How to Become a Backstage Caterer
Backstage catering is a small niche in the world of chef jobs, but only a few of us are up for the exciting and demanding task of providing food and drink for famous and up-and-coming musicians, comedians and actors. This can be before, during and after their performances. If you have stars in your eyes just thinking about it, consider preparing for a one-of-a-kind career as a backstage caterer with training from a campus-based or online culinary school.
Backstage catering job description
As a backstage caterer, you may be cooking for as little as three people, or as many as 300. You may work from a home base kitchen, providing food locally for all the performers that have contracts with a singular production company. You may also work for a set venue, making food for whomever performs there. You could also travel on the road, catering for particular artists as they tour the country or the world for days, weeks or months at a time.
Regardless of the circumstances and facilities, as a backstage caterer you must be able to prepare exactly the kind of food that each client requests. That could be comfort food, special diet or allergy-free food, ethnic dishes and even gourmet delicacies. You also need to have a broad repertoire, as well as the ability to work hard and be flexible, discreet, and professional.
Backstage catering education requirements
Many backstage caterers learn the fundamentals of their trade through culinary degree programs. If you choose this path, your culinary instructors can help you expand your recipe base, but also teach you the ins and outs of catering with traditional and online culinary classes in subjects like:
- Event planning
- Menu planning
With a culinary diploma, certificate or degree, your resume will speak for itself when you start looking for work as a backstage caterer.

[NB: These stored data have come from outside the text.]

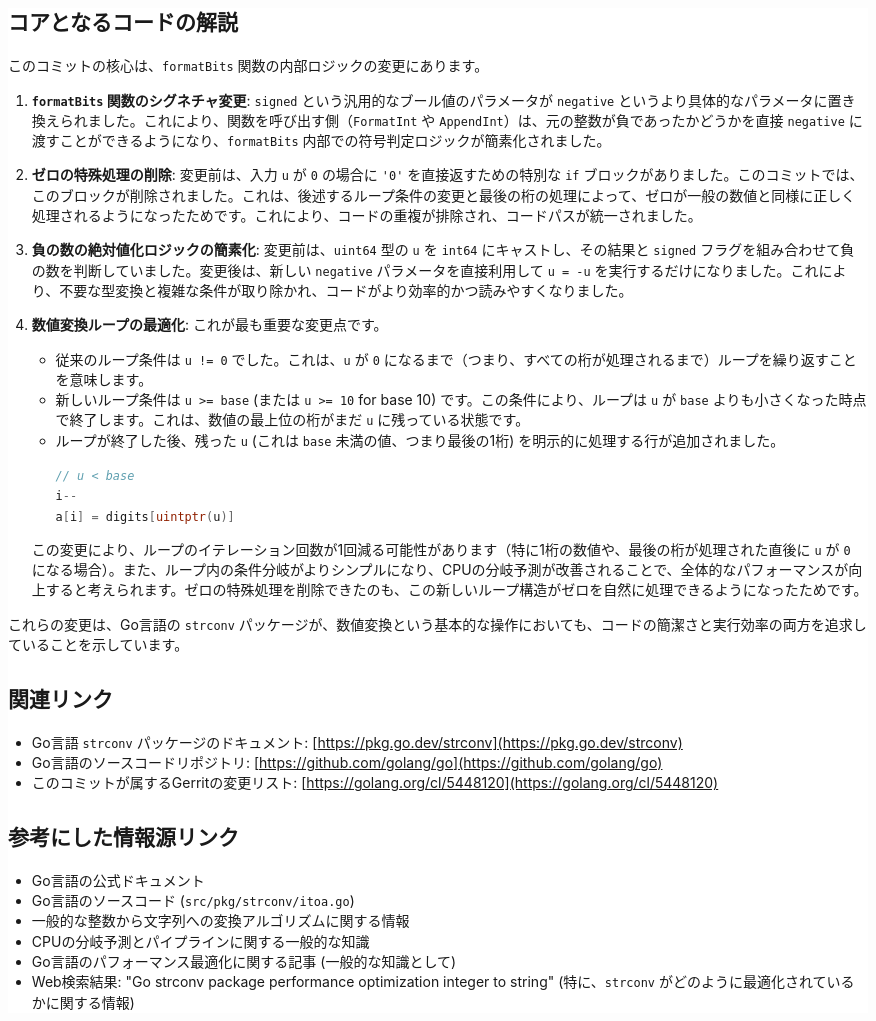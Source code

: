 ## コアとなるコードの解説

このコミットの核心は、`formatBits` 関数の内部ロジックの変更にあります。

1.  **`formatBits` 関数のシグネチャ変更**:
    `signed` という汎用的なブール値のパラメータが `negative` というより具体的なパラメータに置き換えられました。これにより、関数を呼び出す側（`FormatInt` や `AppendInt`）は、元の整数が負であったかどうかを直接 `negative` に渡すことができるようになり、`formatBits` 内部での符号判定ロジックが簡素化されました。

2.  **ゼロの特殊処理の削除**:
    変更前は、入力 `u` が `0` の場合に `'0'` を直接返すための特別な `if` ブロックがありました。このコミットでは、このブロックが削除されました。これは、後述するループ条件の変更と最後の桁の処理によって、ゼロが一般の数値と同様に正しく処理されるようになったためです。これにより、コードの重複が排除され、コードパスが統一されました。

3.  **負の数の絶対値化ロジックの簡素化**:
    変更前は、`uint64` 型の `u` を `int64` にキャストし、その結果と `signed` フラグを組み合わせて負の数を判断していました。変更後は、新しい `negative` パラメータを直接利用して `u = -u` を実行するだけになりました。これにより、不要な型変換と複雑な条件が取り除かれ、コードがより効率的かつ読みやすくなりました。

4.  **数値変換ループの最適化**:
    これが最も重要な変更点です。
    -   従来のループ条件は `u != 0` でした。これは、`u` が `0` になるまで（つまり、すべての桁が処理されるまで）ループを繰り返すことを意味します。
    -   新しいループ条件は `u >= base` (または `u >= 10` for base 10) です。この条件により、ループは `u` が `base` よりも小さくなった時点で終了します。これは、数値の最上位の桁がまだ `u` に残っている状態です。
    -   ループが終了した後、残った `u` (これは `base` 未満の値、つまり最後の1桁) を明示的に処理する行が追加されました。
        ```go
        // u < base
        i--
        a[i] = digits[uintptr(u)]
        ```
    この変更により、ループのイテレーション回数が1回減る可能性があります（特に1桁の数値や、最後の桁が処理された直後に `u` が `0` になる場合）。また、ループ内の条件分岐がよりシンプルになり、CPUの分岐予測が改善されることで、全体的なパフォーマンスが向上すると考えられます。ゼロの特殊処理を削除できたのも、この新しいループ構造がゼロを自然に処理できるようになったためです。

これらの変更は、Go言語の `strconv` パッケージが、数値変換という基本的な操作においても、コードの簡潔さと実行効率の両方を追求していることを示しています。

## 関連リンク

*   Go言語 `strconv` パッケージのドキュメント: [https://pkg.go.dev/strconv](https://pkg.go.dev/strconv)
*   Go言語のソースコードリポジトリ: [https://github.com/golang/go](https://github.com/golang/go)
*   このコミットが属するGerritの変更リスト: [https://golang.org/cl/5448120](https://golang.org/cl/5448120)

## 参考にした情報源リンク

*   Go言語の公式ドキュメント
*   Go言語のソースコード (`src/pkg/strconv/itoa.go`)
*   一般的な整数から文字列への変換アルゴリズムに関する情報
*   CPUの分岐予測とパイプラインに関する一般的な知識
*   Go言語のパフォーマンス最適化に関する記事 (一般的な知識として)
*   Web検索結果: "Go strconv package performance optimization integer to string" (特に、`strconv` がどのように最適化されているかに関する情報)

Backstage caterer salary and job outlook
While the Bureau of Labor Statistics does not have specific information for backstage caterers, here is what to expect in terms of salary for some common food and beverage positions. These are average nationwide salaries from the BLS in May of 2014:
- Food Servers, Non-Restaurant: $22,510
- Food Service Managers: $53,500
- Chefs and Head Cooks: $45,880
- Meeting, Convention and Event Planners: $50,910
Backstage caterer salaries depend on experience, location, and the scope of each job. For example, according to BLS data there are more jobs available on average for non-restaurant food service workers in California, New York, Ohio, Florida and Texas, compared to the rest of the U.S. The BLS also encourages workers to earn some type of culinary degree or certification to help increase your chances of success in this industry.